I'm attempting to create a Power Query data model with some unpleasantly-formatted JSON data, and would like to present it more logically to its consumers.
This is a heavily simplified abstraction of my data. My main data set is a list of support cases, structured like this:
[
{
"id": 1,
"subject": "Spill in hallway",
"custom_data_fields": [
{
"id": 234512,
"value": "Building A"
},
{
"id": 4680123,
"value": "Maintenance"
}
]
},
{
"id": 2,
"subject": "Disable user's key access",
"custom_data_fields": [
{
"id": 987123,
"value": "John Smith"
},
{
"id": 4680123,
"value": "Security"
}
]
},
...
]
Each id in custom_data_fields refers to a different field that could be in each record. I have another JSON file with its own list of what these custom_data_fields id values refer to, akin to:
[
{
"id": 234512,
"title": "Location",
"description": "Physical location of this issue"
},
{
"id": 4680123,
"title": "Department",
"description": "Department responsible for this issue"
},
{
"id": 987123,
"title": "Affected User",
"description": "User affected by this issue"
},
...
]
The list of possible custom_data_fields is mutable—when these data sources are refreshed, there may be more fields, so this data model needs to avoid static renames and definitions where possible. Null values are fine in the data model (they would have to be, since not every case has every field in its nested data set.)

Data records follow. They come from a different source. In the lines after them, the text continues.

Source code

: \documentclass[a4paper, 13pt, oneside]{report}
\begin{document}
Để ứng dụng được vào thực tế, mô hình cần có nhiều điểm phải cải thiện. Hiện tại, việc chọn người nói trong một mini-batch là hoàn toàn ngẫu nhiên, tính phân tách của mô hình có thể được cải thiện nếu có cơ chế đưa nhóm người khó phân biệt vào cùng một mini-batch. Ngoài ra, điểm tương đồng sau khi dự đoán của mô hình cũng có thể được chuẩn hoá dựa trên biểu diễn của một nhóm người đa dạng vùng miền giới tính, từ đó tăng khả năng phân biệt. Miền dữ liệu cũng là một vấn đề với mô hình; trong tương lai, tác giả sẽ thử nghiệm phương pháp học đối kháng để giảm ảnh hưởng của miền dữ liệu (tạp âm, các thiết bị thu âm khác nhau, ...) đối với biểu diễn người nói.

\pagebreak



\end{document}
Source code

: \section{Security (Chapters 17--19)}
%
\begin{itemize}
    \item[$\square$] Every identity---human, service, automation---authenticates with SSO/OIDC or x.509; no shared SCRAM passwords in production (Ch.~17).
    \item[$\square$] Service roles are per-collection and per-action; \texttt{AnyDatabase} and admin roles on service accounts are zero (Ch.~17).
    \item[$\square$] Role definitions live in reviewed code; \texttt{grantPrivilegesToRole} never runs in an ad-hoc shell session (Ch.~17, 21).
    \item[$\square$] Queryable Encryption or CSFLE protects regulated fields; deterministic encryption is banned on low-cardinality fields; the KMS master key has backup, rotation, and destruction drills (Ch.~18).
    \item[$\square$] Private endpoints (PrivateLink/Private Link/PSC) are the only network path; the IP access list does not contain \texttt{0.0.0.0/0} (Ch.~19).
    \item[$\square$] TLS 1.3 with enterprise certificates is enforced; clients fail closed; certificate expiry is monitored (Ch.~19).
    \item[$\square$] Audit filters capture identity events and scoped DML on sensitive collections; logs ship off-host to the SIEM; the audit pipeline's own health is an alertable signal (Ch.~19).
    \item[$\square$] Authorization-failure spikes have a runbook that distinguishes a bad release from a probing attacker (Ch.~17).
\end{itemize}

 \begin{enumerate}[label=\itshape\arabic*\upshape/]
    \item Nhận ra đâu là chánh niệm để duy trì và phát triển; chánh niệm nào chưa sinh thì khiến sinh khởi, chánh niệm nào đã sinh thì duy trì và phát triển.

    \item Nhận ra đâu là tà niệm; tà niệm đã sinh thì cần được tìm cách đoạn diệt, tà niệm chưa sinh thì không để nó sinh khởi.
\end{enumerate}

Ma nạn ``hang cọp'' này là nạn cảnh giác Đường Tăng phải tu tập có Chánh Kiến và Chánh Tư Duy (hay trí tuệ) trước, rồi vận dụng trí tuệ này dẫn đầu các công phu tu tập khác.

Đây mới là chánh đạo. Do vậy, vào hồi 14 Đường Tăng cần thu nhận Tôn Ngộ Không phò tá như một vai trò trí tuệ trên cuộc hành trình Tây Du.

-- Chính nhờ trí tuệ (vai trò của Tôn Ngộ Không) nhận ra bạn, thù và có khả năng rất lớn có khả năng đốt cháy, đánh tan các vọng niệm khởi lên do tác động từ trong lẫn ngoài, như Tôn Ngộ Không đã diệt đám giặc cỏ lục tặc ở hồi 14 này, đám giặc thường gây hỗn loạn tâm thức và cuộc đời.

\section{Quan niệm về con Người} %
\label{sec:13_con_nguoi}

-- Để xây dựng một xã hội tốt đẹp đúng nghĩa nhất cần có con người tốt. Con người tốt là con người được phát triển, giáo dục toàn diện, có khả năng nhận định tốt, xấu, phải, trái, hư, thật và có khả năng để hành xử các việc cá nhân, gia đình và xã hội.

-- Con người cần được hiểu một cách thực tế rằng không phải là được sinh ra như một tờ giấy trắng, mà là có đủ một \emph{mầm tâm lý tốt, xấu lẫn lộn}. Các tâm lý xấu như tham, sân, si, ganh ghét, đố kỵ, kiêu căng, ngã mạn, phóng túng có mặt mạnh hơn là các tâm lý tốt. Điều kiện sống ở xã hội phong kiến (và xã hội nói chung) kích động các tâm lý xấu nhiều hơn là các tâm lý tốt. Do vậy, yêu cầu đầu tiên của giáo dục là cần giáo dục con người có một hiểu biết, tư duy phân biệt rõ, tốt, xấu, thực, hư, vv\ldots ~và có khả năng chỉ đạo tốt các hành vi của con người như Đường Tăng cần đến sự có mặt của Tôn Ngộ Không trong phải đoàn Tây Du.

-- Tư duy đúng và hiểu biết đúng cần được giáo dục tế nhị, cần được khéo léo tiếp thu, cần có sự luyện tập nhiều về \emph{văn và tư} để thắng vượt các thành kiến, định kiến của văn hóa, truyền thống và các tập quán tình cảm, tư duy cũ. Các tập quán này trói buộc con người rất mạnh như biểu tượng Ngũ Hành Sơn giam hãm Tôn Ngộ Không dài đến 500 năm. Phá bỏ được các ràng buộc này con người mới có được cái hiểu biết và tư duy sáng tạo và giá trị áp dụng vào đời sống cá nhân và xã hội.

I need to set up a relationship between each case record and its list of custom_data_field values and the "reference list" such that this data is clear to report creators and consumers. The goal is for users working with the resulting data in Power BI to not need to know what any particular custom_data_field id refers to—they should just see "Location", "Department", "Affected User", etc. as fields to build reports from. If it makes more sense to have those custom fields in a separate but linked table/query/view, that's fine; I already have something similar (but simpler) for the list of users, for example. I understand that intermediate tables/queries from subsets of this data may be necessary, but I'm not certain exactly what the logical structure should be—that's really what I need help with. (I'm not a data scientist, so if I'm using incorrect terminology or something is unclear, I'll do my best to fix that.)